Professor Richard H. Pildes to Deliver Elliot Lecture on the Decline of American Government
Professor Richard H. Pildes will deliver the 2012-13 Ralph Gregory Elliot Lecture titled “Romanticizing Democracy and the Decline of American Government,” on Nov. 18, 2013. The lecture will take place at 4:30 pm in the faculty lounge at Yale Law School.
Pildes is the Sudler Family Professor of Constitutional Law at New York University School of Law, a member of the American Academy of Arts and Sciences, and a Guggenheim and Carnegie fellow. His work addresses issues such as the design of democratic institutions, the processes of elections and voting, constitutional theory and history, and the processes of government, including separation of powers, administrative law, and national-security law.
In his lecture, Pildes will discuss how the country’s political institutions seem increasingly able to govern only on the precipice of a crisis.
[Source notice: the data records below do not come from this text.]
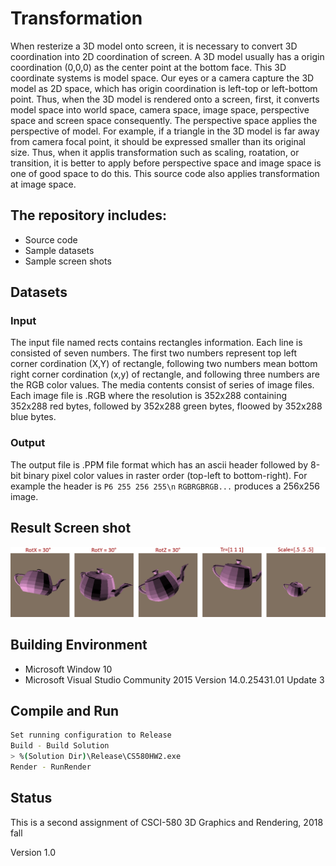 # Transformation

When resterize a 3D model onto screen, it is necessary to convert 3D coordination into 2D coordination of screen. A 3D model usually has a origin coordination (0,0,0) as the center point at the bottom face. This 3D coordinate systems is model space. Our eyes or a camera capture the 3D model as 2D space, which has origin coordination is left-top or left-bottom point. Thus, when the 3D model is rendered onto a screen, first, it converts model space into world space, camera space, image space, perspective space and screen space consequently. The perspective space applies the perspective of model. For example, if a triangle in the 3D model is far away from camera focal point, it should be expressed smaller than its original size. Thus, when it applis transformation such as scaling, roatation, or transition, it is better to apply before perspective space and image space is one of good space to do this. This source code also applies transformation at image space.


## The repository includes:
* Source code
* Sample datasets
* Sample screen shots


## Datasets
### Input

The input file named rects contains rectangles information. Each line is consisted of seven numbers. The first two numbers represent top left corner cordination (X,Y) of rectangle, following two numbers mean bottom right corner cordination (x,y) of rectangle, and following three numbers are the RGB color values. The media contents consist of series of image files. Each image file is .RGB where the resolution is 352x288 containing 352x288 red bytes, followed by 352x288 green bytes, floowed by 352x288 blue bytes.

### Output

The output file is .PPM file format which has an ascii header followed by 8-bit binary pixel color values in raster order (top-left to bottom-right). For example the header is `P6 255 256 255\n` `RGBRGBRGB...` produces a 256x256 image.


## Result Screen shot
![Sample screen shot](demo.png)


## Building Environment
* Microsoft Window 10
* Microsoft Visual Studio Community 2015 Version 14.0.25431.01 Update 3


## Compile and Run
```bash
Set running configuration to Release
Build - Build Solution
> %(Solution Dir)\Release\CS580HW2.exe
Render - RunRender
```


## Status

This is a second assignment of CSCI-580 3D Graphics and Rendering, 2018 fall

Version 1.0
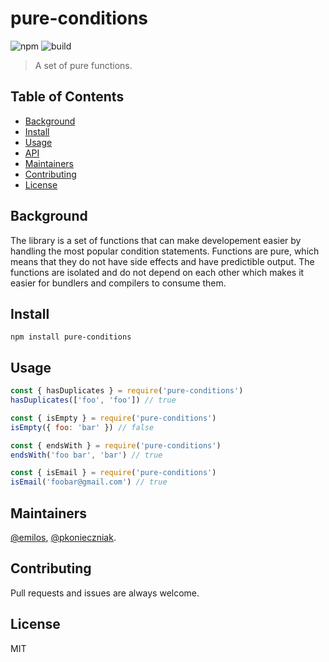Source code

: # pure-conditions

![npm](https://img.shields.io/npm/v/pure-conditions.svg) ![build](https://img.shields.io/codeship/bbb473f0-1299-0137-20cc-7e0d9fcdbe57/master.svg)

> A set of pure functions.

## Table of Contents

- [Background](#background)
- [Install](#install)
- [Usage](#usage)
- [API](https://buxlabs.pl/en/tools/js/pure-conditions)
- [Maintainers](#maintainers)
- [Contributing](#contributing)
- [License](#license)

## Background

The library is a set of functions that can make developement easier by handling the most popular condition statements. Functions are pure, which means that they do not have side effects and have predictible output. The functions are isolated and do not depend on each other which makes it easier for bundlers and compilers to consume them.

## Install

```
npm install pure-conditions
```

## Usage

```js
const { hasDuplicates } = require('pure-conditions')
hasDuplicates(['foo', 'foo']) // true
```

```js
const { isEmpty } = require('pure-conditions')
isEmpty({ foo: 'bar' }) // false
```

```js
const { endsWith } = require('pure-conditions')
endsWith('foo bar', 'bar') // true
```

```js
const { isEmail } = require('pure-conditions')
isEmail('foobar@gmail.com') // true
```

## Maintainers

[@emilos](https://github.com/emilos), [@pkonieczniak](https://github.com/pkonieczniak).

## Contributing
Pull requests and issues are always welcome.

## License
MIT
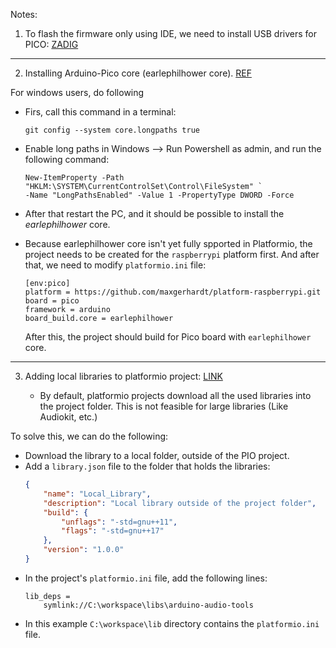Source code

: Notes:
<!-- @ref -> https://community.platformio.org/t/raspberry-pi-pico-rp2040-will-not-upload-when-using-my-windows-pc-all-other-boards-work/29852 -->
1. To flash the firmware only using IDE, we need to install USB drivers for PICO:
[ZADIG](https://zadig.akeo.ie)

---

2. Installing Arduino-Pico core (earlephilhower core).
[REF](https://arduino-pico.readthedocs.io/en/latest/platformio.html#important-steps-for-windows-users-before-installing)

For windows users, do following

* Firs, call this command in a terminal:
    ```
    git config --system core.longpaths true
    ```

* Enable long paths in Windows --> Run Powershell as admin, and run the following command:
    ```
    New-ItemProperty -Path "HKLM:\SYSTEM\CurrentControlSet\Control\FileSystem" `
    -Name "LongPathsEnabled" -Value 1 -PropertyType DWORD -Force
    ```

* After that restart the PC, and it should be possible to install the *earlephilhower* core.

* Because  earlephilhower core isn't yet fully spported in Platformio, the project needs to be created for the `raspberrypi` platform first. And after that, we need to modify `platformio.ini` file:
    ```
    [env:pico]
    platform = https://github.com/maxgerhardt/platform-raspberrypi.git
    board = pico
    framework = arduino
    board_build.core = earlephilhower
    ```

    After this, the project should build for Pico board with `earlephilhower` core.

---

3. Adding local libraries to platformio project:
[LINK](https://community.platformio.org/t/build-fails-when-using-symlink-to-link-libraries-of-a-depended-on-library-in-main-project/34701/3)

    * By default, platformio projects download all the used libraries into the project folder. This is not feasible for large libraries (Like Audiokit, etc.)

To solve this, we can do the following:

* Download the library to a local folder, outside of the PIO project.
* Add a `library.json` file to the folder that holds the libraries:
    ```json
    {
        "name": "Local_Library",
        "description": "Local library outside of the project folder",
        "build": {
            "unflags": "-std=gnu++11",
            "flags": "-std=gnu++17"
        },
        "version": "1.0.0"
    }
    ```
* In the project's `platformio.ini` file, add the following lines:
    ```
    lib_deps =
        symlink://C:\workspace\libs\arduino-audio-tools
    ```
* In this example `C:\workspace\lib` directory contains the `platformio.ini` file.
“My aim is to describe the long-term causes that have led to this paralysis and to explore potential solutions,” said Pildes. A major source of this paralysis, according to Pildes, is what he calls “political fragmentation,” which involves the splintering of the political parties into factions over which political leaders are less and less able to exercise unifying control.
“Solutions are best found in institutional means that re-empower elected leadership of the major parties,” said Pildes. “But solutions of this kind collide with America’s longstanding distrust of political (and other) ‘elites’ and its uniquely participatory vision of democracy. My talk will explore the ways in which this exceptional democratic culture of the United States can undermine the capacity of our actual political institutions to govern effectively.”
Pildes is co-author of the casebook, The Law of Democracy and a co-editor of the book, The Future of the Voting Rights Act. Some of his major recent academic articles in these areas include Law and the President; Why the Center Does Not Hold: The Causes of Hyperpolarized Democracy in America; Is the Supreme Court a “Majoritarian” Institution; The Constitutionalization of Democratic Politics; and Separation of Parties, Not Powers; How Behavioral Economics Trims Its Sails and Why.
As a public commentator, Pildes was nominated for an Emmy Award for his legal analysis during the 2000 Presidential election litigation, as part of the nomination of an NBC team for Outstanding Coverage of a breaking news story. He served as a law clerk to Justice Thurgood Marshall, at the United States Supreme Court.
Following the lecture, a reception will take place in the Alumni Reading Room.